For properties with offices built before December 1990, the city wants to allow the conversion of 120 million square feet of office space. Altogether, approximately 20,000 new units could be created over 10 years.

The conversion plans would affect vacant offices in Midtown Manhattan and other boroughs.

Yildiray Yildirim, a real estate professor at Baruch College, acknowledged the difficulties caused by old zoning laws if property owners choose to convert their buildings.

"Some landlords may want to convert their commercial space to residential use in response to the current struggle in managing office buildings, particularly in New York City," Yildirim told China Daily. "However, conversion is always accompanied by various zoning and regulations."

In New York City, office work takes up nearly a third of all jobs, compared to a quarter in the rest of the state, data from the New York state comptroller's office showed.

But many employees have been working from home or in a hybrid capacity since March 2020, when offices across the city first closed to protect people from COVID-19.

The continued work-from-home trend has led some office leaseholders or owners in New York to delay or downsize leasing office space.

That has caused a significant increase in the city's office-availability rate, reaching levels not seen for several decades.

In Manhattan, the percentage of office space available to rent increased from around 10 percent pre-pandemic to around 20 percent in the third quarter of 2022. By the fourth quarter of 2022, Manhattan had a total office availability rate of 18.7 percent, with Midtown at 17.7 percent.

New York City has converted offices into apartments for decades. Since 1995, 20 million square feet of offices in the Financial District were made into 17,000 homes, according to the city.

From 2010 to 2020, approximately 7 million square feet of office space was converted into around 4,300 residential units without government subsidies or other forms of financial support.

However, only 3 out of 78 office buildings that were sold in Manhattan since the start of the pandemic until November are earmarked to be converted into offices, according to Avison Young, a commercial real estate company.

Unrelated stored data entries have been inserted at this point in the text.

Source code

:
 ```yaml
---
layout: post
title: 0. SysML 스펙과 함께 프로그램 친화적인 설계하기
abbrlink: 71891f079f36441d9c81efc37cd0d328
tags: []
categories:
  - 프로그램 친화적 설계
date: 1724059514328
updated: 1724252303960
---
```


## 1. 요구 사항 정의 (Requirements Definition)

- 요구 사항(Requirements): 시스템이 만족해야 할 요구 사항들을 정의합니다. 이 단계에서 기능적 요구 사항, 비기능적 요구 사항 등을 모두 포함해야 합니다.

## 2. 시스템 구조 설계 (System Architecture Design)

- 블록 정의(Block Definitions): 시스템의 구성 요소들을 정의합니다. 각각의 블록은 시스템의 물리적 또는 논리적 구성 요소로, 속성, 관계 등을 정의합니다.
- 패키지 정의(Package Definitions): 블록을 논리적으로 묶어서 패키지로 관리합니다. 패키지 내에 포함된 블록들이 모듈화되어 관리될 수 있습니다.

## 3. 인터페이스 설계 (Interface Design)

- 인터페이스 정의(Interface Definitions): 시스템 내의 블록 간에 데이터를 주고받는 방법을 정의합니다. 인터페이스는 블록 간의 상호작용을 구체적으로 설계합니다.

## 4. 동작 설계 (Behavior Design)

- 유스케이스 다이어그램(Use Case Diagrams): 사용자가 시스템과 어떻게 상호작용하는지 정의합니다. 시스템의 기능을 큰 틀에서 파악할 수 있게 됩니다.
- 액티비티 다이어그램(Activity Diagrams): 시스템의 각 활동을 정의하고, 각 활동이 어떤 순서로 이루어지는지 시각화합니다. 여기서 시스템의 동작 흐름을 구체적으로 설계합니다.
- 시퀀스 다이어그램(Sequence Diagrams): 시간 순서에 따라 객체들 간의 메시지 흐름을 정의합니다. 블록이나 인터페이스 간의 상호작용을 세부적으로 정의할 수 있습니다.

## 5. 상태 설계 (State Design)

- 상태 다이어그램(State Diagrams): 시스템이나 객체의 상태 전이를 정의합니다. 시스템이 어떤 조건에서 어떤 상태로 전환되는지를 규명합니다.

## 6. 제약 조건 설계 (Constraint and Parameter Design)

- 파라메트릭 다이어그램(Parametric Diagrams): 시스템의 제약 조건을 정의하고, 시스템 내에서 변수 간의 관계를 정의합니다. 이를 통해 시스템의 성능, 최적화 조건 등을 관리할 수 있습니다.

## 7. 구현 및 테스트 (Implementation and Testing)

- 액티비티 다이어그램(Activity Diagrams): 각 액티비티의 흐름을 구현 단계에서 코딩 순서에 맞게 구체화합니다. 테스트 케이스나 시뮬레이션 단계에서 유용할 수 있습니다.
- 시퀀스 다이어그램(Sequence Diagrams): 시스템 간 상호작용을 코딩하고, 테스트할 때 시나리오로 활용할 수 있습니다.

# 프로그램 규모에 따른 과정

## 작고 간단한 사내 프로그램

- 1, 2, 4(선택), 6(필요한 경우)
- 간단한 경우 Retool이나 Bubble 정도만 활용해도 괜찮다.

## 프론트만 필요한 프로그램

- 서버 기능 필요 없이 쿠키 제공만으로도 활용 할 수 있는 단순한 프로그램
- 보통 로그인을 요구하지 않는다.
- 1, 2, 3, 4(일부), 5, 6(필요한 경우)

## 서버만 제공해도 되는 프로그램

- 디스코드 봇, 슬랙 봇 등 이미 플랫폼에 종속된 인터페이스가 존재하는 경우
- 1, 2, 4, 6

Data from Kastle Systems, which records building-access-card swipes, shows that the average number of employees in New York who went into the office in November 2022 was less than half than prior to the pandemic.

Employers surveyed by the Partnership for New York City in September 2022 said that a more flexible approach to work looks set to continue for the foreseeable future.

The survey found that at least 77 percent of office-based employers said that a hybrid schedule would be their predominant "post-pandemic" policy because employees preferred it.

At the start of the pandemic, at least 128,000 jobs in office-based industries were lost, the report states. By October 2022, employment in office-based industries had largely recovered, but physical office attendance still has not.

That and other changes to the way people work nationwide could mean the value of US office buildings will plunge 40 percent by 2029 or $411 billion, says Stijn Van Nieuwerburgh, a professor in real estate at Columbia University's Business School.

Van Nieuwerburgh told China Daily: "[There are] more short-term leases, tenants are either not renewing leases or renewing leases but taking less space, some tenants are taking less space but in higher-quality, newer buildings."